Child welfare professionals should inform clients of the role of the court,
if any, and of their legal and procedural rights.
c.
Child welfare professionals should keep clients informed about the case plan
throughout the entire intervention.
d.
Child welfare professionals should obtain permission for intervention from a
legally authorized person when a client is legally incapable of giving informed
consent.
e.
Child welfare professionals should seek assent for intervention from clients
who are not capable of giving an informed consent, giving due consideration
to the clients’ preferences in pursuing their best interests.
2.04
Confidentiality
a.
Child welfare professionals should respect the confidentiality rights of clients
and those with whom they work or consult.
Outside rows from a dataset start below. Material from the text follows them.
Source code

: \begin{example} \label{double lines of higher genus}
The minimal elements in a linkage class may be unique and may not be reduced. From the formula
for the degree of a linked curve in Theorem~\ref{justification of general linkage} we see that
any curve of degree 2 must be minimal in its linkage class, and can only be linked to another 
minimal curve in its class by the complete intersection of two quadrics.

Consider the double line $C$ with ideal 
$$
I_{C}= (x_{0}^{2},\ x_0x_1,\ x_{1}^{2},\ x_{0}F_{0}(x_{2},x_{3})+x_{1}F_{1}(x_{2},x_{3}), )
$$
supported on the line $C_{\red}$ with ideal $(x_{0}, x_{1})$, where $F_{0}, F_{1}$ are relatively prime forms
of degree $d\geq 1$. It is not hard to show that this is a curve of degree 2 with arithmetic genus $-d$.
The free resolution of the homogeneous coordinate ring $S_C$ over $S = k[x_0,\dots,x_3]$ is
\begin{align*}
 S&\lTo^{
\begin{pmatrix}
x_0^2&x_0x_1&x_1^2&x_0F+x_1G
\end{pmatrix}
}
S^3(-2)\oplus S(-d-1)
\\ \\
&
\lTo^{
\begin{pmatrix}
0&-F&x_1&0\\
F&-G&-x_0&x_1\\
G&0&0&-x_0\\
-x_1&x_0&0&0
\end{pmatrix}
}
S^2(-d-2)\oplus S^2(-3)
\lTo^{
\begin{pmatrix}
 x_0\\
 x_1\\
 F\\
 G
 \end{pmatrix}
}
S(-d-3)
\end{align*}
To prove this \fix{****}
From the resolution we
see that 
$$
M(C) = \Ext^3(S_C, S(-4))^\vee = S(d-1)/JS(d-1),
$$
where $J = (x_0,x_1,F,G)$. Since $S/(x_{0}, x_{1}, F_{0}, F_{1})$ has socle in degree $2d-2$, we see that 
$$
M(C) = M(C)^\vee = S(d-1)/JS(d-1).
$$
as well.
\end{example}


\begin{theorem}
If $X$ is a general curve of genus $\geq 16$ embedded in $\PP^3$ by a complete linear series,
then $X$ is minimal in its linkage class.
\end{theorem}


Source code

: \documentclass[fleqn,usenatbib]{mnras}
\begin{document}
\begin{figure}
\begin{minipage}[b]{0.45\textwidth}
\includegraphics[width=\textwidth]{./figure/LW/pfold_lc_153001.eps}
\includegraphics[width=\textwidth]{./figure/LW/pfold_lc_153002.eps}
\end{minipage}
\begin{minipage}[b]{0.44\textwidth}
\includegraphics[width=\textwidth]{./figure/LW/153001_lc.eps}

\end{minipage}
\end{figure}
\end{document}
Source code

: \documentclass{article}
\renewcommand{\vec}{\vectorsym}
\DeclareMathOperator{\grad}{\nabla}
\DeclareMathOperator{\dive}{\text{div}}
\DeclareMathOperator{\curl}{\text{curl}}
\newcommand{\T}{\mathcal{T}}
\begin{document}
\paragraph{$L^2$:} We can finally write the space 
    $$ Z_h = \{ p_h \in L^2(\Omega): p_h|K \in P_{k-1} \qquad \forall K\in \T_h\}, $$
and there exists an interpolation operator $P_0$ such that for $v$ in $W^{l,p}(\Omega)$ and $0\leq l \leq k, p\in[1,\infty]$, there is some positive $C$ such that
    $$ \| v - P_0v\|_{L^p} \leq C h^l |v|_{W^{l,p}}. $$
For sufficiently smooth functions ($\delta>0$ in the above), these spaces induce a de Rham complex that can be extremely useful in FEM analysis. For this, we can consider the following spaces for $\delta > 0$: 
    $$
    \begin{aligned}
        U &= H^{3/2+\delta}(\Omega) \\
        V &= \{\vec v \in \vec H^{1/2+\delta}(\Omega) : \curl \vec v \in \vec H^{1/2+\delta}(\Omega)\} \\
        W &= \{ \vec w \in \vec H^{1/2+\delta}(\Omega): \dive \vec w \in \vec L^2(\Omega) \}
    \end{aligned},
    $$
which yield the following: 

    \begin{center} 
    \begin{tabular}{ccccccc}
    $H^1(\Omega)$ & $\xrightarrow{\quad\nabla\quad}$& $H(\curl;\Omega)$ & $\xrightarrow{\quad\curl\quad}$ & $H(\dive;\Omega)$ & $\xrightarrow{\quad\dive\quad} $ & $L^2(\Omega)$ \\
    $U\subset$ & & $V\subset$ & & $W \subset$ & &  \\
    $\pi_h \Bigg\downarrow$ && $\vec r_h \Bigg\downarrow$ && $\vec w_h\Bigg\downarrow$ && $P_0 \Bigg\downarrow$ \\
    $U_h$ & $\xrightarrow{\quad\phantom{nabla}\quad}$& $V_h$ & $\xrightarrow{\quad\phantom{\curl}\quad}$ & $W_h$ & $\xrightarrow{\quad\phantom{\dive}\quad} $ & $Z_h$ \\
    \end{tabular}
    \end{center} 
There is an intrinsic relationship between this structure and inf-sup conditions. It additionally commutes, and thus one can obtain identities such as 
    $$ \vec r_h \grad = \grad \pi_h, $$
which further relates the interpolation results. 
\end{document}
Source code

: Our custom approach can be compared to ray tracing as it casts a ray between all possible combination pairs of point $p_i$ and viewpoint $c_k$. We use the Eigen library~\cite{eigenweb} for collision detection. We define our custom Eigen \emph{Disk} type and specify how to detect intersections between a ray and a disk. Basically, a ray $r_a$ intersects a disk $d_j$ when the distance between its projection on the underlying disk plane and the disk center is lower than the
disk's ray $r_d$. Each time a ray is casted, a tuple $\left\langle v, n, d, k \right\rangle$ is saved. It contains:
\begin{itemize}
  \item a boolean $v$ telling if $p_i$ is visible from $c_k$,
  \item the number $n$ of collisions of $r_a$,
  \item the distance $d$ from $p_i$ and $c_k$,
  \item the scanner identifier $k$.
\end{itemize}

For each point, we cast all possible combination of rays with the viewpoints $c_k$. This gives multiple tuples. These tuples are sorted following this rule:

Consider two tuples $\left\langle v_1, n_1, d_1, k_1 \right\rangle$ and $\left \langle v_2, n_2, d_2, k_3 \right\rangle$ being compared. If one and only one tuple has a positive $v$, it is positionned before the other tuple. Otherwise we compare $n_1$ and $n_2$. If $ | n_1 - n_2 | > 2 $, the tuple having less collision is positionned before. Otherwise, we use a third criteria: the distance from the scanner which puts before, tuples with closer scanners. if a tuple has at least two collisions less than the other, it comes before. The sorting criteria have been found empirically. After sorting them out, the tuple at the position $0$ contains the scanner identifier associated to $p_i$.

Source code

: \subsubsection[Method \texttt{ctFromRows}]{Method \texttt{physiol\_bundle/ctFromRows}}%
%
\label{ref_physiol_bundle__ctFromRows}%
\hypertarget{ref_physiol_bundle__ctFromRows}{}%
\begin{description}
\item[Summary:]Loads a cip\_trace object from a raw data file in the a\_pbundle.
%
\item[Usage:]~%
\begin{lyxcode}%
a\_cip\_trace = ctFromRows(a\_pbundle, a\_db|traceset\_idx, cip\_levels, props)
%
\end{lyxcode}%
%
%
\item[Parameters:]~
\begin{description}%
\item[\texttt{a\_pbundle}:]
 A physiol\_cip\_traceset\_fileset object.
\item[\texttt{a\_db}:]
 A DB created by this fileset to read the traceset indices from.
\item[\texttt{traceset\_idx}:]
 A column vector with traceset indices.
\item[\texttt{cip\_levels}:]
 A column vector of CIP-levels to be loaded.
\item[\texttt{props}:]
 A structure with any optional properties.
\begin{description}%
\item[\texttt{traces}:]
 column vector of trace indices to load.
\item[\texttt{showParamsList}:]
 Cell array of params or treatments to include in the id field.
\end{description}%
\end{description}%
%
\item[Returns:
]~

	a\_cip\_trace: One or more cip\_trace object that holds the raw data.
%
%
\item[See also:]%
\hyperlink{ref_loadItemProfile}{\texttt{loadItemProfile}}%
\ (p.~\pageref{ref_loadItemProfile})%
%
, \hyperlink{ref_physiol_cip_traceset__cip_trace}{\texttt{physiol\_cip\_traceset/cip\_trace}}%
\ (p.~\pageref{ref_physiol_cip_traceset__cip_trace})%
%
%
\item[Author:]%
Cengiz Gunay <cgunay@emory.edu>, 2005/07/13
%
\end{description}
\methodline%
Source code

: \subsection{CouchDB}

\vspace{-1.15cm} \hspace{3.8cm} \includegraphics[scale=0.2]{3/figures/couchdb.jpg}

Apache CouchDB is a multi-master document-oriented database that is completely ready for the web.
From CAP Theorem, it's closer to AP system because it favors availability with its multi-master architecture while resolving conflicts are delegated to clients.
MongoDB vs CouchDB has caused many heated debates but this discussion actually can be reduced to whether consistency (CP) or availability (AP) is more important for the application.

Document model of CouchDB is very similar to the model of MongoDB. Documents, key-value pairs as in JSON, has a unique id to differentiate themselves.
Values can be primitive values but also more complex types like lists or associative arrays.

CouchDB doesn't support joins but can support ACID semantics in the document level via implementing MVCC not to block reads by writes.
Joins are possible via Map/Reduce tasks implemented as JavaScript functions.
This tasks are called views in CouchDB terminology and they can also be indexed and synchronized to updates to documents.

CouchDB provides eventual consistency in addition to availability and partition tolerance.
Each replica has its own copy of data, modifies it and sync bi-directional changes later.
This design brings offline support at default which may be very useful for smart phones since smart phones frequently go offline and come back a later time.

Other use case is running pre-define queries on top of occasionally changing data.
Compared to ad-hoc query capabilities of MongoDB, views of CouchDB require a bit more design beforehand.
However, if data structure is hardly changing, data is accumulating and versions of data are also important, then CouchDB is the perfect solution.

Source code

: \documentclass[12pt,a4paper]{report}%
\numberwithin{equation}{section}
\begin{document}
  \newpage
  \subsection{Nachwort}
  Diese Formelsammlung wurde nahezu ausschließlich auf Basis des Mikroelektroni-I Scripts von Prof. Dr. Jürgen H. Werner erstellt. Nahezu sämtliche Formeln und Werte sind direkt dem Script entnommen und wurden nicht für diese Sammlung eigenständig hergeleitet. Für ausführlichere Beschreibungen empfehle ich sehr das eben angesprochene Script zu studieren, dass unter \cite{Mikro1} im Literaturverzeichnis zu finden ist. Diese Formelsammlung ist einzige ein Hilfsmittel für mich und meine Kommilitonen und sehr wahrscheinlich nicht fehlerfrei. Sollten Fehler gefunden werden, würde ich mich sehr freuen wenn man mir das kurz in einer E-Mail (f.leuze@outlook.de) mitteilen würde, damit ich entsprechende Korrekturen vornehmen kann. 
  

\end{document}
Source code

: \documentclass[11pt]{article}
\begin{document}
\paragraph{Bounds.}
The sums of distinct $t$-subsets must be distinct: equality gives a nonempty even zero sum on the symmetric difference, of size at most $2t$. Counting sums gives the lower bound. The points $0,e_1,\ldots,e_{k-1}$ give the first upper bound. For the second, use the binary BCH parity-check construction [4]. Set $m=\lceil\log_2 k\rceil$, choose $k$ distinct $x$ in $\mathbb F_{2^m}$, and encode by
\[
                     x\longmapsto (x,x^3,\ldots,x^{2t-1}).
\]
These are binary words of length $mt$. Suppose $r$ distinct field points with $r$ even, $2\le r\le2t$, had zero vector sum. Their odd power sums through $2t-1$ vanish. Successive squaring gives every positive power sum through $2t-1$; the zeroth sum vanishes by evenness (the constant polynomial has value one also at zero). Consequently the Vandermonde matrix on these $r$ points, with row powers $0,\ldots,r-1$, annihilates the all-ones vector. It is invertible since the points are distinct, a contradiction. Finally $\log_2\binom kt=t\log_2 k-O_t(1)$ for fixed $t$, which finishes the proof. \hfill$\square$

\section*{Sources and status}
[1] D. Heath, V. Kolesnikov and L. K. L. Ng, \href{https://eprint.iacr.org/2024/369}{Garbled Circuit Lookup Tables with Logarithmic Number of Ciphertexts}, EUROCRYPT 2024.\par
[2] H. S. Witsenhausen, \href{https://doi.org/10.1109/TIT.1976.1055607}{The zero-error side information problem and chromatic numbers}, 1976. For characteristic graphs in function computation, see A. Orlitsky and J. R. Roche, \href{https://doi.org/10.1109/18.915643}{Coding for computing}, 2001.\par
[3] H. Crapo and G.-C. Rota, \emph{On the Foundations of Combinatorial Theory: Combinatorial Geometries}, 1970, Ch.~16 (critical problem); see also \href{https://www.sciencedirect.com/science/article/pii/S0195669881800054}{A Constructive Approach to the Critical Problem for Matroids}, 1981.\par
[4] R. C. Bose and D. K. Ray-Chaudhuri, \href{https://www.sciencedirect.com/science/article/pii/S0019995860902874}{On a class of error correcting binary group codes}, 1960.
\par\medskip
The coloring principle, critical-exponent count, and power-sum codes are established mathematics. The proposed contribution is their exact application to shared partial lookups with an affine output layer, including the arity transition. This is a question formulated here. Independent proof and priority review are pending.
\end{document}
Confidential information should be
used only for professional purposes and shared only with authorized parties.
b.
Child welfare professionals have a duty to be familiar with all relevant confidentiality
requirements and limitations found in federal and state laws and agency rules
that apply to the child welfare field.
c.
Child welfare professionals should inform clients of all relevant confidentiality
requirements and limitations.
2.05
Sexual Relations with Clients
Child
welfare professionals are in inherently unequal relationships with their clients
creating the potential for abuse of power. In mandated relationships there is
a special potential for harm and exploitation of vulnerable clients by child
welfare professionals.
a.
Child welfare professionals should not engage in sexual activities with current
clients.
b.
Child welfare professionals should not accept as clients persons with whom they
have previously engaged in sexual activities.
c.
Child welfare professionals should not engage in sexual activities with former
clients who were adults during the professional intervention for a period of
at least two years after the termination of the professional intervention. Because
sexual intimacies with former clients are potentially harmful to the client,
child welfare professionals who do engage in sexual intimacies after a two year
period following termination of professional intervention are responsible for
demonstrating that no exploitation is taking place.
d.
Child welfare professionals should not engage in sexual activities with former
clients who were minors during the professional intervention for a period of
at least two years after the client has reached the age of 21. Because sexual
intimacies with former clients are potentially harmful to the client, child
welfare professionals who do engage in sexual intimacies after this two year
period following the client’s reaching the age of 21 are responsible for
demonstrating that no exploitation is taking place.
e.
Child welfare professionals who are still employed in the field should consult
with their superior before initiating with a former client a relationship that
has the potential for becoming intimate to help ensure that no exploitation
will take place. Child welfare workers who leave the field continue to have
the responsibility of considering the potential for exploitation and harm in
relationships with former clients.
f.
Child welfare professionals should not engage in sexual activity with clients’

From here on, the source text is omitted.